History Tells a Different Story
In 1971 short-term interest rates reached a bottom at 3.5%. By the end of the decade in 1980, the same interest rate more than quadrupled, hitting 16%. The federal funds rate hit a lower low and a higher high. Throughout that identical time period, from 1970 to 1980, gold rose from $40 to a high of $850. Gold went through an enormous bull market during a time of quickly increasing interest rates. Throughout the ‘70s, gold and interest rates had a significantly positive correlation.
It is important to note though, that when looking at all of history gold and interest rates do not correlate significantly. This means that rising rates doesn’t always equal falling gold, or any other scenarios. There are times where the two change without any seeming relationship to one another, there are times when they move in opposite directions, and there are times where they move in tandem.
The mainstream financial media makes it sound as if rising rates always and inevitably results in lower gold prices, but we can see historical evidence showing the contrary.
In the early 2000s, gold rose gradually as interest rates fell rapidly. When the federal funds rate climbed back up, from 1% to 5% from 2004 to 2007, gold did not stop advancing, seeing a 92% increase in value.

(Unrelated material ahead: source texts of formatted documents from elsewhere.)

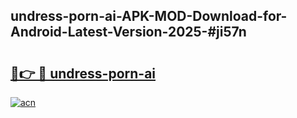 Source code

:## undress-porn-ai-APK-MOD-Download-for-Android-Latest-Version-2025-#ji57n

# <h2><a href="https://bedroomkl.my?title=undress-porn-ai&ref=20M">🔗👉 🔴 undress-porn-ai</a></h2>

[![acn](https://github.com/user-attachments/assets/0f9c940e-d8b0-45ae-aac7-cd30a18b3e1c)](https://bedroomkl.my?title=undress-porn-ai&ref=20M)

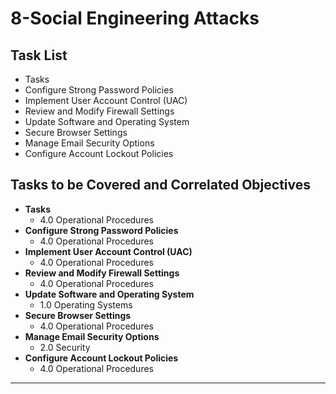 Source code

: # 8-Social Engineering Attacks

## Task List
- Tasks
- Configure Strong Password Policies
- Implement User Account Control (UAC)
- Review and Modify Firewall Settings
- Update Software and Operating System
- Secure Browser Settings
- Manage Email Security Options
- Configure Account Lockout Policies

## Tasks to be Covered and Correlated Objectives

- **Tasks**  
  - 4.0 Operational Procedures
- **Configure Strong Password Policies**  
  - 4.0 Operational Procedures
- **Implement User Account Control (UAC)**  
  - 4.0 Operational Procedures
- **Review and Modify Firewall Settings**  
  - 4.0 Operational Procedures
- **Update Software and Operating System**  
  - 1.0 Operating Systems
- **Secure Browser Settings**  
  - 4.0 Operational Procedures
- **Manage Email Security Options**  
  - 2.0 Security
- **Configure Account Lockout Policies**  
  - 4.0 Operational Procedures

---


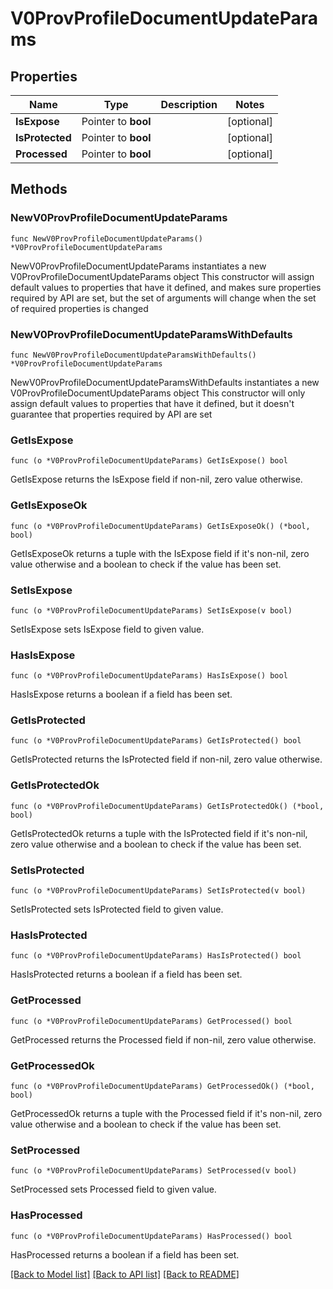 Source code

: # V0ProvProfileDocumentUpdateParams

## Properties

Name | Type | Description | Notes
------------ | ------------- | ------------- | -------------
**IsExpose** | Pointer to **bool** |  | [optional] 
**IsProtected** | Pointer to **bool** |  | [optional] 
**Processed** | Pointer to **bool** |  | [optional] 

## Methods

### NewV0ProvProfileDocumentUpdateParams

`func NewV0ProvProfileDocumentUpdateParams() *V0ProvProfileDocumentUpdateParams`

NewV0ProvProfileDocumentUpdateParams instantiates a new V0ProvProfileDocumentUpdateParams object
This constructor will assign default values to properties that have it defined,
and makes sure properties required by API are set, but the set of arguments
will change when the set of required properties is changed

### NewV0ProvProfileDocumentUpdateParamsWithDefaults

`func NewV0ProvProfileDocumentUpdateParamsWithDefaults() *V0ProvProfileDocumentUpdateParams`

NewV0ProvProfileDocumentUpdateParamsWithDefaults instantiates a new V0ProvProfileDocumentUpdateParams object
This constructor will only assign default values to properties that have it defined,
but it doesn't guarantee that properties required by API are set

### GetIsExpose

`func (o *V0ProvProfileDocumentUpdateParams) GetIsExpose() bool`

GetIsExpose returns the IsExpose field if non-nil, zero value otherwise.

### GetIsExposeOk

`func (o *V0ProvProfileDocumentUpdateParams) GetIsExposeOk() (*bool, bool)`

GetIsExposeOk returns a tuple with the IsExpose field if it's non-nil, zero value otherwise
and a boolean to check if the value has been set.

### SetIsExpose

`func (o *V0ProvProfileDocumentUpdateParams) SetIsExpose(v bool)`

SetIsExpose sets IsExpose field to given value.

### HasIsExpose

`func (o *V0ProvProfileDocumentUpdateParams) HasIsExpose() bool`

HasIsExpose returns a boolean if a field has been set.

### GetIsProtected

`func (o *V0ProvProfileDocumentUpdateParams) GetIsProtected() bool`

GetIsProtected returns the IsProtected field if non-nil, zero value otherwise.

### GetIsProtectedOk

`func (o *V0ProvProfileDocumentUpdateParams) GetIsProtectedOk() (*bool, bool)`

GetIsProtectedOk returns a tuple with the IsProtected field if it's non-nil, zero value otherwise
and a boolean to check if the value has been set.

### SetIsProtected

`func (o *V0ProvProfileDocumentUpdateParams) SetIsProtected(v bool)`

SetIsProtected sets IsProtected field to given value.

### HasIsProtected

`func (o *V0ProvProfileDocumentUpdateParams) HasIsProtected() bool`

HasIsProtected returns a boolean if a field has been set.

### GetProcessed

`func (o *V0ProvProfileDocumentUpdateParams) GetProcessed() bool`

GetProcessed returns the Processed field if non-nil, zero value otherwise.

### GetProcessedOk

`func (o *V0ProvProfileDocumentUpdateParams) GetProcessedOk() (*bool, bool)`

GetProcessedOk returns a tuple with the Processed field if it's non-nil, zero value otherwise
and a boolean to check if the value has been set.

### SetProcessed

`func (o *V0ProvProfileDocumentUpdateParams) SetProcessed(v bool)`

SetProcessed sets Processed field to given value.

### HasProcessed

`func (o *V0ProvProfileDocumentUpdateParams) HasProcessed() bool`

HasProcessed returns a boolean if a field has been set.


[[Back to Model list]](../README.md#documentation-for-models) [[Back to API list]](../README.md#documentation-for-api-endpoints) [[Back to README]](../README.md)



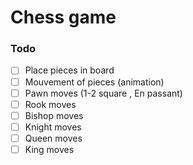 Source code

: # Chess game

### Todo

- [ ] Place pieces in board
- [ ] Mouvement of pieces (animation)
- [ ] Pawn moves (1-2 square , En passant)
- [ ] Rook moves
- [ ] Bishop moves
- [ ] Knight moves
- [ ] Queen moves
- [ ] King moves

And when ZIRP (0% interest rate policy) was implemented for 9 years under President Obama, gold corrected severely, which was contrary to mainstream views that predicted rapidly rising gold prices in the face of low interest rates.
Gold and the Most Recent Rate Hikes
There have been 6 interest rate increases by the Federal Reserve since it began its new tightening cycle, with each hike being an increase of 0.25%. They’ve taken place as follows:
- December 16, 2015
- December 14, 2016
- March 15, 2017
- June 14, 2017
- Dec 13, 2017
- March 21, 2018
If you remember, gold hit a 6-year low of $1,045 in December of 2015. Gold then went on to rally furiously into the upper $1300s before sputtering out in August of 2016. That gold rally happened after the first rate hike since 2006. The ensuing five rate hikes also saw gold surge rapidly and considerably in the days and weeks following the rate increase. The current narrative being pushed that rate hikes are bad for gold is nowhere to be found. The last six rate hikes have all sparked moves higher in gold ranging from 6% to 20% moves. So how exactly have rate hikes been bad for gold? It seems to me that ever since the rate hikes began that gold has stubbornly been trying to advance higher.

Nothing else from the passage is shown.